Instructor: Daning Huang¶

$$ \newcommand\norm[1]{{\left\lVert #1 \right\rVert}} \newcommand{\bR}{\mathbb{R}} \newcommand{\vf}{\mathbf{f}} \newcommand{\vg}{\mathbf{g}} \newcommand{\vv}{\mathbf{v}} \newcommand{\vw}{\mathbf{w}} \newcommand{\vx}{\mathbf{x}} \newcommand{\vy}{\mathbf{y}} \newcommand{\vA}{\mathbf{A}} \newcommand{\vB}{\mathbf{B}} \newcommand{\vU}{\mathbf{U}} \newcommand{\vV}{\mathbf{V}} \newcommand{\vW}{\mathbf{W}} \newcommand{\vX}{\mathbf{X}} \newcommand{\vtf}{\boldsymbol{\phi}} \newcommand{\vty}{\boldsymbol{\psi}} \newcommand{\vtF}{\boldsymbol{\Phi}} \newcommand{\vtS}{\boldsymbol{\Sigma}} \newcommand{\vtL}{\boldsymbol{\Lambda}} \newcommand{\cF}{\mathcal{F}} \newcommand{\cK}{\mathcal{K}} \newcommand\xr[1]{\color{blue}{x^r_{#1}}} \newcommand\xt[1]{\color{red}{x^t_{#1}}} $$

TODAY: Dynamical System¶

  • Recap
  • Underpinning principles
    • Low-dimensional representation
    • Time delay embedding
    • Infinite-dimensional linear representation

Recap¶

Where we are now¶

So far we have dealt mainly with linear systems.

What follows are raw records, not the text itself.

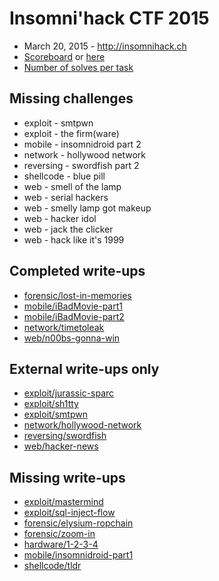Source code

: # Insomni'hack CTF 2015
* March 20, 2015 - <http://insomnihack.ch>
* [Scoreboard](http://blog.scrt.ch/2015/03/24/insomnihack-finals-ctf-results/) or [here](scoreboard.txt)
* [Number of solves per task](solves.txt)

## Missing challenges

* exploit - smtpwn
* exploit - the firm(ware)
* mobile - insomnidroid part 2
* network - hollywood network
* reversing - swordfish part 2
* shellcode - blue pill
* web - smell of the lamp
* web - serial hackers
* web - smelly lamp got makeup
* web - hacker idol
* web - jack the clicker
* web - hack like it's 1999

## Completed write-ups

* [forensic/lost-in-memories](forensic/lost-in-memories)
* [mobile/iBadMovie-part1](mobile/iBadMovie-part1)
* [mobile/iBadMovie-part2](mobile/iBadMovie-part2)
* [network/timetoleak](network/timetoleak)
* [web/n00bs-gonna-win](web/win)

## External write-ups only

* [exploit/jurassic-sparc](exploit/jurassic-sparc)
* [exploit/sh1tty](exploit/sh1tty)
* [exploit/smtpwn](exploit/smtpwn)
* [network/hollywood-network](network/hollywood-network)
* [reversing/swordfish](reversing/swordfish)
* [web/hacker-news](web/hacker-news)

## Missing write-ups

* [exploit/mastermind](exploit/mastermind)
* [exploit/sql-inject-flow](exploit/sql-inject-flow)
* [forensic/elysium-ropchain](forensic/elysium-ropchain)
* [forensic/zoom-in](forensic/zoom-in)
* [hardware/1-2-3-4](hardware)
* [mobile/insomnidroid-part1](mobile/insomnidroid-part1)
* [shellcode/tldr](shellcode/tldr)
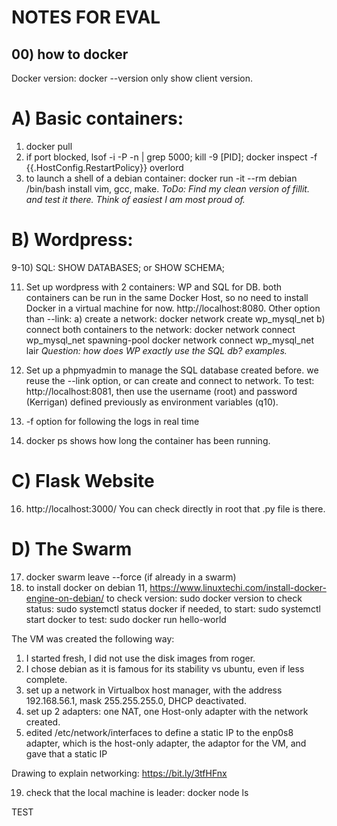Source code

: # NOTES FOR EVAL

## 00) how to docker
Docker version: docker --version only show client version.

# A) Basic containers:
1) docker pull
3) if port blocked, lsof -i -P -n | grep 5000; kill -9 [PID]; 
 docker inspect -f {{.HostConfig.RestartPolicy}} overlord
6) to launch a shell of a debian container: docker run -it --rm debian /bin/bash
install vim, gcc, make.
*ToDo: Find my clean version of fillit. and test it there. Think of easiest I am most proud of.*

# B) Wordpress:
9-10) SQL: SHOW DATABASES; or SHOW SCHEMA;

11) Set up wordpress with 2 containers: WP and SQL for DB.
both containers can be run in the same Docker Host, so no need to install Docker in a virtual machine for now. http://localhost:8080.
Other option than --link: 
a) create a network: docker network create wp_mysql_net
b) connect both containers to the network: 
docker network connect wp_mysql_net spawning-pool
docker network connect wp_mysql_net lair
*Question: how does WP exactly use the SQL db? examples.*

12) Set up a phpmyadmin to manage the SQL database created before.
we reuse the --link option, or can create and connect to network.
To test: http://localhost:8081, then use the username (root) and password (Kerrigan) defined previously as environment variables (q10).

13) -f option for following the logs in real time

15) docker ps shows how long the container has been running.

# C) Flask Website

16) http://localhost:3000/
You can check directly in root that .py file is there.

# D) The Swarm

17) docker swarm leave --force (if already in a swarm)
18) to install docker on debian 11, https://www.linuxtechi.com/install-docker-engine-on-debian/
to check version: sudo docker version
to check status: sudo systemctl status docker
if needed, to start: sudo systemctl start docker
to test: sudo docker run hello-world

The VM was created the following way:
1) I started fresh, I did not use the disk images from roger.
2) I chose debian as it is famous for its stability vs ubuntu, even if less complete.
3) set up a network in Virtualbox host manager, with the address 192.168.56.1, mask 255.255.255.0, DHCP deactivated. 
4) set up 2 adapters: one NAT, one Host-only adapter with the network created.
5) edited /etc/network/interfaces to define a static IP to the enp0s8 adapter, which is the host-only adapter, the adaptor for the VM, and gave that a static IP

Drawing to explain networking: https://bit.ly/3tfHFnx

19) check that the local machine is leader: docker node ls

TEST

In terms of notations above, we now know how to find $$ y_{k+1} = A y_k $$ given high-dimensional observations $\{y_k\}_{k=1}^N$.

  • Also how to extract useful information from it (stability, input/output modes, etc.)

Certainly this is not sufficient, we at least want to know $$ \begin{align} x_{k+1} &= Ax_k + Bu_k \\ y_k &= Cx_k + Du_k \end{align} $$ For this we have many algorithms for example,

  • Eigensystem realization algorithm (ERA) [1] plus Observer/Kalman Identification Algorithm (OKID) [2]
  • The subspace methods (e.g. n4sid in MATLAB - see its documentation)
  • Balanced truncation/Balanced POD [3]

[1] Juang, J.-N., et al., An Eigensystem Realization Algorithm for Modal Parameter Identification and Model Reduction, 1985.

[2] Juang, J.-N., et al., Identification of Observer/Kalman Filter Markov Parameters: Theory and Experiments, 1993.

[3] Rowley, C., Model Reduction for Fluids, Using Balanced Proper Orthogonal Decomposition, 2005.

In fact, we can also handle linear systems that are time-varying and parametric $$ \begin{align} x_{k+1} &= A(t_k,\mu)x_k + B(t_k,\mu)u_k \\ y_k &= C(t_k,\mu)x_k + D(t_k,\mu)u_k \end{align} $$ There are also algorithms for these, for example, Time-varying ERA [1]

Unfortunately we don't have time to cover all the above methods in detail.

[1] Majji, M., et al., Time-Varying Eigensystem Realization Algorithm, 2010.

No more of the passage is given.